* [TASK TO COMPLETE]:
The answer is every line of the records that holds the word "already", copied in full.

══════════════════════════════

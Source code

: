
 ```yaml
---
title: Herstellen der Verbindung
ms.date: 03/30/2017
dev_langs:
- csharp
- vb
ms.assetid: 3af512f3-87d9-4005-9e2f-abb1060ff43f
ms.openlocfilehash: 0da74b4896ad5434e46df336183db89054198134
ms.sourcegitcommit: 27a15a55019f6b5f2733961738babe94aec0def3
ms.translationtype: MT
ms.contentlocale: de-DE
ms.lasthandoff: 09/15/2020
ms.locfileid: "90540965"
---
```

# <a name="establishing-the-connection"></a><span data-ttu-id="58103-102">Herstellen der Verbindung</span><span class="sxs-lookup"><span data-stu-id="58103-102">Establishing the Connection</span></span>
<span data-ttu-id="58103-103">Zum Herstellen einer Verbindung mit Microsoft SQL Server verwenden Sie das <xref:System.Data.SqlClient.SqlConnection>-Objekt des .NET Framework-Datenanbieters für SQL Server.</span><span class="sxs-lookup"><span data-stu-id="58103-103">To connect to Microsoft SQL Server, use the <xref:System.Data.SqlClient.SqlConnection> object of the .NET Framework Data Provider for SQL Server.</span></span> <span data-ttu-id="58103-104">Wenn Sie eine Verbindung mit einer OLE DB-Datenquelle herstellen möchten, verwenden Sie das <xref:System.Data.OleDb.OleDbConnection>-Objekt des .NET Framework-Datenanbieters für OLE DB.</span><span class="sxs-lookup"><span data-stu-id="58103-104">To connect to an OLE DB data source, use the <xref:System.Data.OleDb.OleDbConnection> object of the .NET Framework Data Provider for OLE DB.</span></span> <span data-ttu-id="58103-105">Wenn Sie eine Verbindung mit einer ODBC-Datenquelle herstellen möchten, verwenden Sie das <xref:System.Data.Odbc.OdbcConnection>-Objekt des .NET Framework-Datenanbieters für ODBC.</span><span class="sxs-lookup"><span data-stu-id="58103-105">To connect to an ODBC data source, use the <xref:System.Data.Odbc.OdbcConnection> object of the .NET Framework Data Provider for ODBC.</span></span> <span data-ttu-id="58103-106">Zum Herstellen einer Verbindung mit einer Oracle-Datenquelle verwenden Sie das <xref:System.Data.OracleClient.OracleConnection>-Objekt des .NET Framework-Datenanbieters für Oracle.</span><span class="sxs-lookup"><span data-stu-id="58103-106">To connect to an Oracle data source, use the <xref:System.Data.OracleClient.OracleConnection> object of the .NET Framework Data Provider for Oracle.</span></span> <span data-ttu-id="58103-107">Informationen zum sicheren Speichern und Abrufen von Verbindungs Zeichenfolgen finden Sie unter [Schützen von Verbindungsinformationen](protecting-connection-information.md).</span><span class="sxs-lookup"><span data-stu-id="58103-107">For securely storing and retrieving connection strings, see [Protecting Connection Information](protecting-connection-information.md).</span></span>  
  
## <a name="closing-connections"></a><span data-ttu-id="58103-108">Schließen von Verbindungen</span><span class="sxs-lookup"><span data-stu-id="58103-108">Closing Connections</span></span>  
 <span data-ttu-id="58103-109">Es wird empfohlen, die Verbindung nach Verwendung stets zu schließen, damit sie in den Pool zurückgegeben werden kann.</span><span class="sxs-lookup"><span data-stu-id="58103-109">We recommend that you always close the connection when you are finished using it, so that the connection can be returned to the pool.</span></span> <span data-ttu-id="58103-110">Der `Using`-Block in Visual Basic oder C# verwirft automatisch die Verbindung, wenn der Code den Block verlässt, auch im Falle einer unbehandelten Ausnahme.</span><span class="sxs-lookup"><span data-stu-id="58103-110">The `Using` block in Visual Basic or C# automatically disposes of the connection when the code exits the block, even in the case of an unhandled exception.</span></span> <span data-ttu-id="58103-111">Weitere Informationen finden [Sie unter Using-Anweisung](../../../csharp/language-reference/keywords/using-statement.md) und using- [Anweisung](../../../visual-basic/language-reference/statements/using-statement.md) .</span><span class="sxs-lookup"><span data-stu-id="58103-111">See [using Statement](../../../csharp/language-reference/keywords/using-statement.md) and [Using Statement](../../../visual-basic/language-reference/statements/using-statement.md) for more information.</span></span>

══════════════════════════════

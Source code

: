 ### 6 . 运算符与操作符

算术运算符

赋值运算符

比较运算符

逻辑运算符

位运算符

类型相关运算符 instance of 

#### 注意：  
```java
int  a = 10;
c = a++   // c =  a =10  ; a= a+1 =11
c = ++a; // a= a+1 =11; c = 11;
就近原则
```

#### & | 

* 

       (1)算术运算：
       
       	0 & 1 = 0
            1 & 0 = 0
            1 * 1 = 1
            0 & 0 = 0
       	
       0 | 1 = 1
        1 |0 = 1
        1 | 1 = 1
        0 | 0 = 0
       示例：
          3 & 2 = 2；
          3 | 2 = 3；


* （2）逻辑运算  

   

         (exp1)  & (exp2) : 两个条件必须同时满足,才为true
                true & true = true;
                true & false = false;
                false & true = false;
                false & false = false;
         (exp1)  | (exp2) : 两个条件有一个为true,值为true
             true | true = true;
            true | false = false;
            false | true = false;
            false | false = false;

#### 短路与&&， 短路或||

══════════════════════════════

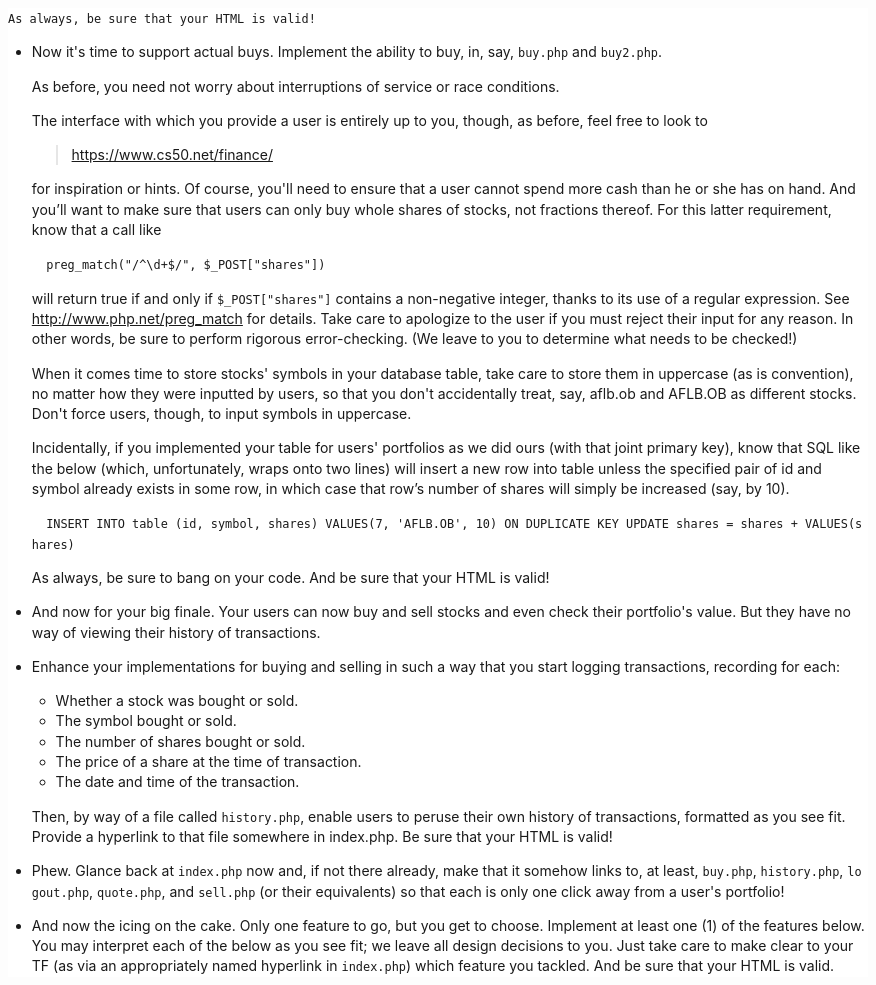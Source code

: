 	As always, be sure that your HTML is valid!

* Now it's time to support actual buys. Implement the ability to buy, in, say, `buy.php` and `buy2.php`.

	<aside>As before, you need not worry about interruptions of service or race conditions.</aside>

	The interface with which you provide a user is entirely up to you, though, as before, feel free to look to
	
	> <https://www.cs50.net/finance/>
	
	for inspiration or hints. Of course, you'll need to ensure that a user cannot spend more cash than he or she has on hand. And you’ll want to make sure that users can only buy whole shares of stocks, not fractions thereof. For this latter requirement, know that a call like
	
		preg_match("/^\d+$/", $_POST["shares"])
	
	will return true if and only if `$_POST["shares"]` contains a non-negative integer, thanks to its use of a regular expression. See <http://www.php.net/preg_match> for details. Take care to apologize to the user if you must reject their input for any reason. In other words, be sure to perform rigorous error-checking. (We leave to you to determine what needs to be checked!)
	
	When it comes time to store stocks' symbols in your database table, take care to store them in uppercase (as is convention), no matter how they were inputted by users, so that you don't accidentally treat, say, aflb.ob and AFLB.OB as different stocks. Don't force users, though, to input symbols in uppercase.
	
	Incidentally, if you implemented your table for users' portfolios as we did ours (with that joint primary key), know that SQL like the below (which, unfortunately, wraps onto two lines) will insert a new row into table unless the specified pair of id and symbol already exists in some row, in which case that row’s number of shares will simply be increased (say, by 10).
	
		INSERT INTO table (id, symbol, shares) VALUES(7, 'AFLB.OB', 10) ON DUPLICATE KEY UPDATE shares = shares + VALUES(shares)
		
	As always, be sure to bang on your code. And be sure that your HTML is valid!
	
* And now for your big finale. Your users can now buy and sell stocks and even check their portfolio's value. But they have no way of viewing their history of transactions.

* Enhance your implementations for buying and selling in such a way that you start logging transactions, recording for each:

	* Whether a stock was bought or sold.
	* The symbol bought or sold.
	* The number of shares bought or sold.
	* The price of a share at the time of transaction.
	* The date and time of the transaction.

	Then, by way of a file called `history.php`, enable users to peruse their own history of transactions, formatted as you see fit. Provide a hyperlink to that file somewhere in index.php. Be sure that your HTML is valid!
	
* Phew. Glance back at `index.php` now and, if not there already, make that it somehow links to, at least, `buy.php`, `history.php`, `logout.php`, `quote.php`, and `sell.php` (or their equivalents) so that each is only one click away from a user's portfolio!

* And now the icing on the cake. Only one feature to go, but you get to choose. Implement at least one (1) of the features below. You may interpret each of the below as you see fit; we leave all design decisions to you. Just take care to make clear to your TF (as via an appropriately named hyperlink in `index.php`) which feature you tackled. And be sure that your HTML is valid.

══════════════════════════════

* [FINISHED EXERCISE]:
	Incidentally, if you implemented your table for users' portfolios as we did ours (with that joint primary key), know that SQL like the below (which, unfortunately, wraps onto two lines) will insert a new row into table unless the specified pair of id and symbol already exists in some row, in which case that row’s number of shares will simply be increased (say, by 10).
* Phew. Glance back at `index.php` now and, if not there already, make that it somehow links to, at least, `buy.php`, `history.php`, `logout.php`, `quote.php`, and `sell.php` (or their equivalents) so that each is only one click away from a user's portfolio!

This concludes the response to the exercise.